#### [EXERCISE DESCRIPTION]
Quote the entries below from the line with "Aspire M7811 |" through the line with "Latitude E6430 |", both ends included, and only those lines.

(GIVEN RECORDS begins)

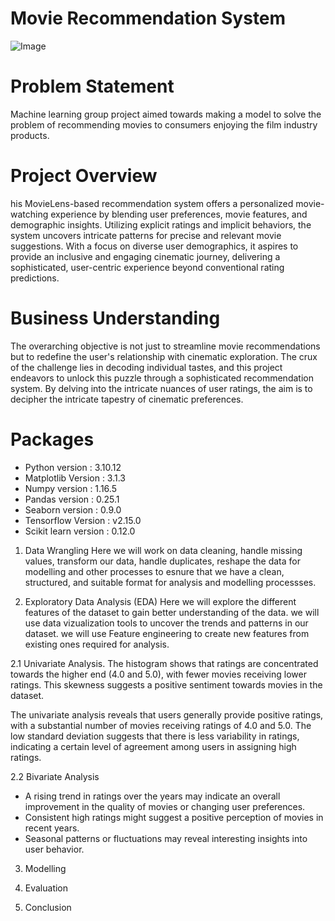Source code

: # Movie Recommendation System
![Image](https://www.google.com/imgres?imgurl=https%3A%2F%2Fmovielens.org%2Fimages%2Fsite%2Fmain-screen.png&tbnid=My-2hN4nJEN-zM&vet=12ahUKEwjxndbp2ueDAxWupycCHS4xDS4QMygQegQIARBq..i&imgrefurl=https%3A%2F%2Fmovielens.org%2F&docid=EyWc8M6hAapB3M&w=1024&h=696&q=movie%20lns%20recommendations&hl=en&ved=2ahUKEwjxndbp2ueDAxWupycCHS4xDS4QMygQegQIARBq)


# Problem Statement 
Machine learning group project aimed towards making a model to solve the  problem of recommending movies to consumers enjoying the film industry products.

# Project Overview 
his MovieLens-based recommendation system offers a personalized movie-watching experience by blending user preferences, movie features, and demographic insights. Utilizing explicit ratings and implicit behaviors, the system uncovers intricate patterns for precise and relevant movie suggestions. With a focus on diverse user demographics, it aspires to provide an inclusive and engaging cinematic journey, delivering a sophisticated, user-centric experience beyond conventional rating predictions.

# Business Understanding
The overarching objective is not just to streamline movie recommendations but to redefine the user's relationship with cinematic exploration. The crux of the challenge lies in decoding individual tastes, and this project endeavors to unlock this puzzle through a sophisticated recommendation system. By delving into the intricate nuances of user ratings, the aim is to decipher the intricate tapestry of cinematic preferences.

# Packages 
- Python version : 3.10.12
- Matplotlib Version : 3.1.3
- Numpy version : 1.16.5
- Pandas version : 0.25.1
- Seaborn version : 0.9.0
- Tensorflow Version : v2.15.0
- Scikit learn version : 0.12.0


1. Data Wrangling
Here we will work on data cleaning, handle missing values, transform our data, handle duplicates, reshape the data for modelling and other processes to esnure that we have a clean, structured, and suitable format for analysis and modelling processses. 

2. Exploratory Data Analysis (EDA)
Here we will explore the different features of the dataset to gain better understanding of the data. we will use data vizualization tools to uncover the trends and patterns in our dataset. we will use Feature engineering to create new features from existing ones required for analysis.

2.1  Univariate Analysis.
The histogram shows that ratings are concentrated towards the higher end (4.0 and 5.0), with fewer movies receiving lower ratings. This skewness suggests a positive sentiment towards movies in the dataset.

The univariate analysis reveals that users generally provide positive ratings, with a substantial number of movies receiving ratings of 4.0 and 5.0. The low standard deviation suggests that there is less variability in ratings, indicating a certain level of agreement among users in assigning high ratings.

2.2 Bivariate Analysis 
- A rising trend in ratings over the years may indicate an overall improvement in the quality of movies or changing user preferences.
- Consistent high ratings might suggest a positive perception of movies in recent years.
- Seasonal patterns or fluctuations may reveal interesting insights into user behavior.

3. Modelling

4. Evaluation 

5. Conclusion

(GIVEN RECORDS ends)
(GIVEN RECORDS begins)

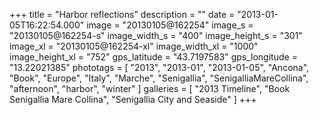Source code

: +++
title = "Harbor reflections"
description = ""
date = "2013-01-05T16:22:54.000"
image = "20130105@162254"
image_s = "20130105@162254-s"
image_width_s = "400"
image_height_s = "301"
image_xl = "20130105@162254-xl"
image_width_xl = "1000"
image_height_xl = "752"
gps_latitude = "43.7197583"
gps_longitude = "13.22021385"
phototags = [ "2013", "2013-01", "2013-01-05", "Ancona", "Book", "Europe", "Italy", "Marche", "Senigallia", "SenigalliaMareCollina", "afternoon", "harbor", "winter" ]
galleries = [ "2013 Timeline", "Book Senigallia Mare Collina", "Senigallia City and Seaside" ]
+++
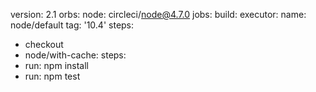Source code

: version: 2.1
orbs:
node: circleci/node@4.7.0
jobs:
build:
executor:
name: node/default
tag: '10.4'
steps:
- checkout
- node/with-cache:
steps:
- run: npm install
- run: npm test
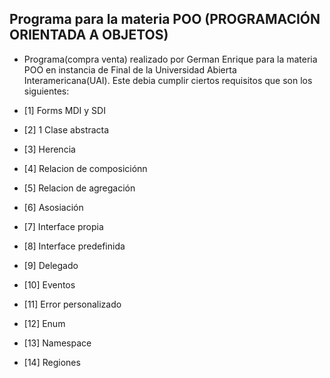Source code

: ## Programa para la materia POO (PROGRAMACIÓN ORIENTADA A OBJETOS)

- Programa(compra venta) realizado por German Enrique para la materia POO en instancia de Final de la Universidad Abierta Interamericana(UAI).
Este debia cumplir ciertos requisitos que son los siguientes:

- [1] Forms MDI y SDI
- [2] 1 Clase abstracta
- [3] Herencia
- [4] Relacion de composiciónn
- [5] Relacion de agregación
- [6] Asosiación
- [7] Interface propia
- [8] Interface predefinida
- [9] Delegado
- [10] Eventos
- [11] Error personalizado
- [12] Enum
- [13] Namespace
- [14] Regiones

(GIVEN RECORDS ends)
(GIVEN RECORDS begins)

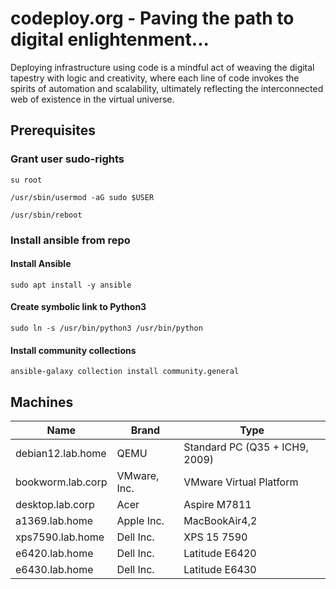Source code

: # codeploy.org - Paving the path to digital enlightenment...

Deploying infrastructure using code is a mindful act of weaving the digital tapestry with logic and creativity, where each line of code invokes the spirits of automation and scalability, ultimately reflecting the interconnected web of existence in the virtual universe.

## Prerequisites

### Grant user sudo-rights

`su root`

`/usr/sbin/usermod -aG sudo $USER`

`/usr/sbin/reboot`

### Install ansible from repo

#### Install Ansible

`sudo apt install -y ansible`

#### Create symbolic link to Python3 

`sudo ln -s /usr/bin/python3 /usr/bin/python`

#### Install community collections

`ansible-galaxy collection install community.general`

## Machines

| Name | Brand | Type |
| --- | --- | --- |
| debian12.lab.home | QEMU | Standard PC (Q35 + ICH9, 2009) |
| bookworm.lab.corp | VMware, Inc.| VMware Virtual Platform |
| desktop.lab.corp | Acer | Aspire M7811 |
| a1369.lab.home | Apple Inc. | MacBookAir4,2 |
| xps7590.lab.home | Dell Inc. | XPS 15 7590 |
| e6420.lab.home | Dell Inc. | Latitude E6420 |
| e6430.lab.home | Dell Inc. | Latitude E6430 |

(GIVEN RECORDS ends)

#### [RESULT BELOW]
| desktop.lab.corp | Acer | Aspire M7811 |
| a1369.lab.home | Apple Inc. | MacBookAir4,2 |
| xps7590.lab.home | Dell Inc. | XPS 15 7590 |
| e6420.lab.home | Dell Inc. | Latitude E6420 |
| e6430.lab.home | Dell Inc. | Latitude E6430 |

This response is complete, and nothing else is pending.